El carbón de leña, según ya dijimos, era el único combustible empleado por aquel entonces. Los ingleses, sin embargo, se alarmaron ante la rápida destrucción de los bosques que había en el país, planteándose el problema de lo que había de suceder cuando la leña se hubiese agotado. Viéronse obligados a buscar alguna otra cosa que sustituyera al carbón de leña. Se propuso la hulla, pero la idea fue desechada, pues nadie se figuraba que pudiese ser utilizada para calentar los hornos con resultados satisfactorios. Habíase intentado ya emplearla para la fundición del hierro, aunque sin éxito alguno, porque se desconocían los principios fundamentales del procedimiento. Sabemos ahora que el fracaso debe atribuirse a que la hulla era demasiado blanda para soportar el peso del mineral de hierro acumulado encima de ella. Por efecto de ese peso, el carbón quedaba tan apretado, que el aire no podía penetrar en la masa, lo cual impedía que la combustión fuese bastante activa para producir la temperatura necesaria. Se observó, sin embargo, que en el transcurso del proceso una gran parte de la hulla se carbonizaba, quedando convertida en coque. Este coque era capaz de aguantar el peso del mineral sin quedar, como la hulla, apelmazado. Desde aquel preciso momento se empezó a emplear el coque, y sigue empleándose universalmente, como único combustible para fundir el hierro en los altos hornos.

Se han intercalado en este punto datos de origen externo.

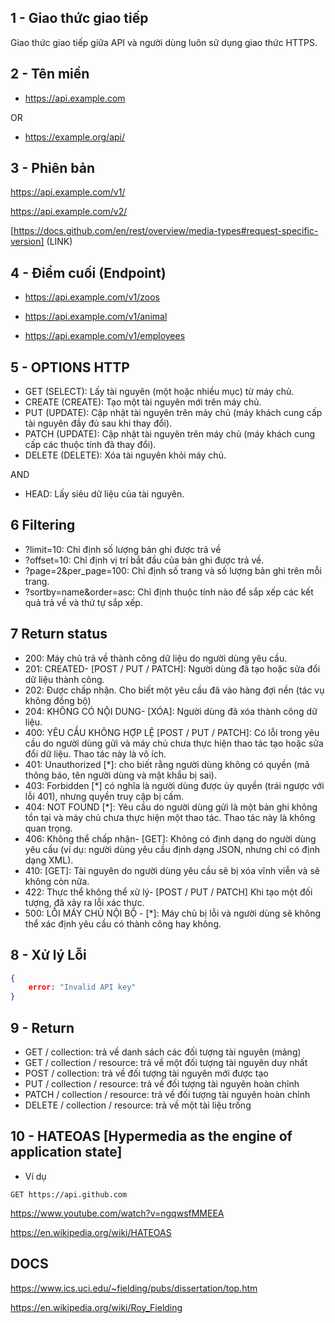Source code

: ## 1 - Giao thức giao tiếp

Giao thức giao tiếp giữa API và người dùng luôn sử dụng giao thức HTTPS.

## 2 - Tên miền

* <https://api.example.com>

OR

* <https://example.org/api/>

## 3 - Phiên bản

<https://api.example.com/v1/>

<https://api.example.com/v2/>

[https://docs.github.com/en/rest/overview/media-types#request-specific-version] (LINK)

## 4 - Điểm cuối (Endpoint)

* <https://api.example.com/v1/zoos>
  
* <https://api.example.com/v1/animal>

* <https://api.example.com/v1/employees>

## 5 - OPTIONS HTTP

* GET (SELECT): Lấy tài nguyên (một hoặc nhiều mục) từ máy chủ.
* CREATE (CREATE): Tạo một tài nguyên mới trên máy chủ.
* PUT (UPDATE): Cập nhật tài nguyên trên máy chủ (máy khách cung cấp tài nguyên đầy đủ sau khi thay đổi).
* PATCH (UPDATE): Cập nhật tài nguyên trên máy chủ (máy khách cung cấp các thuộc tính đã thay đổi).
* DELETE (DELETE): Xóa tài nguyên khỏi máy chủ.

AND

* HEAD: Lấy siêu dữ liệu của tài nguyên.

## 6 Filtering

* ?limit=10: Chỉ định số lượng bản ghi được trả về
* ?offset=10: Chỉ định vị trí bắt đầu của bản ghi được trả về.
* ?page=2&per_page=100: Chỉ định số trang và số lượng bản ghi trên mỗi trang.
* ?sortby=name&order=asc: Chỉ định thuộc tính nào để sắp xếp các kết quả trả về và thứ tự sắp xếp.

## 7 Return status

* 200: Máy chủ trả về thành công dữ liệu do người dùng yêu cầu.
* 201: CREATED- [POST / PUT / PATCH]: Người dùng đã tạo hoặc sửa đổi dữ liệu thành công.
* 202: Được chấp nhận. Cho biết một yêu cầu đã vào hàng đợi nền (tác vụ không đồng bộ)
* 204: KHÔNG CÓ NỘI DUNG- [XÓA]: Người dùng đã xóa thành công dữ liệu.
* 400: YÊU CẦU KHÔNG HỢP LỆ [POST / PUT / PATCH]: Có lỗi trong yêu cầu do người dùng gửi và máy chủ chưa thực hiện thao tác tạo hoặc sửa đổi dữ liệu. Thao tác này là vô ích.
* 401: Unauthorized [*]: cho biết rằng người dùng không có quyền (mã thông báo, tên người dùng và mật khẩu bị sai).
* 403: Forbidden [*] có nghĩa là người dùng được ủy quyền (trái ngược với lỗi 401), nhưng quyền truy cập bị cấm.
* 404: NOT FOUND [*]: Yêu cầu do người dùng gửi là một bản ghi không tồn tại và máy chủ chưa thực hiện một thao tác. Thao tác này là không quan trọng.
* 406: Không thể chấp nhận- [GET]: Không có định dạng do người dùng yêu cầu (ví dụ: người dùng yêu cầu định dạng JSON, nhưng chỉ có định dạng XML).
* 410: [GET]: Tài nguyên do người dùng yêu cầu sẽ bị xóa vĩnh viễn và sẽ không còn nữa.
* 422: Thực thể không thể xử lý- [POST / PUT / PATCH] Khi tạo một đối tượng, đã xảy ra lỗi xác thực.
* 500: LỖI MÁY CHỦ NỘI BỘ - [*]: Máy chủ bị lỗi và người dùng sẽ không thể xác định yêu cầu có thành công hay không.

## 8 - Xử lý Lỗi

```json
{
    error: "Invalid API key"
}
```

## 9 - Return

* GET / collection: trả về danh sách các đối tượng tài nguyên (mảng)
* GET / collection / resource: trả về một đối tượng tài nguyên duy nhất
* POST / collection: trả về đối tượng tài nguyên mới được tạo
* PUT / collection / resource: trả về đối tượng tài nguyên hoàn chỉnh
* PATCH / collection / resource: trả về đối tượng tài nguyên hoàn chỉnh
* DELETE / collection / resource: trả về một tài liệu trống

## 10 - HATEOAS [Hypermedia as the engine of application state]

* Ví dụ

```http
GET https://api.github.com
```

<https://www.youtube.com/watch?v=ngqwsfMMEEA>

<https://en.wikipedia.org/wiki/HATEOAS>

## DOCS

<https://www.ics.uci.edu/~fielding/pubs/dissertation/top.htm>

<https://en.wikipedia.org/wiki/Roy_Fielding>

Pero en el norte de América el problema no se presentó, desde luego, en la misma forma. Los bosques eran muy extensos y rendían abundancia de leña para hacer carbón. Tanto abundaba ese carbón de leña, que siguió empleándoselo por espacio de cincuenta años, después que los ingleses hubieron empezado a valerse de la hulla; y el producto de los hornos alimentados con carbón de leña era tan superior al de los hornos de hulla, que los americanos lo exportaban a Gran Bretaña en grandes cantidades. Llegó el día, no obstante, en que el problema de la leña hubo de ser planteado en América, como antes lo había sido en Europa. Por suerte, en aquel mismo período se descubrieron en el Nuevo Mundo yacimientos de hulla y se estudió la manera de convertirla en coque para satisfacer las necesidades crecientes de la industria metalúrgica.

Los primeros ensayos se verificaron en 1819 y repitiéronse en 1841 sin que el éxito alcanzado justificase la adopción definitiva del procedimiento. Para fomentar los experimentos, el Instituto Franklin, de Pensilvania, ofreció en 1835 un premio, consistente en una medalla de oro, al que fabricase durante el año, en Estados Unidos, la mayor cantidad de hierro sin emplear para fundir el mineral otro combustible que el carbón bituminoso. La historia de la fabricación del coque consiste en una serie de ensayos y fracasos repetidos, no llegando a ser adoptado generalmente como combustible hasta 1880.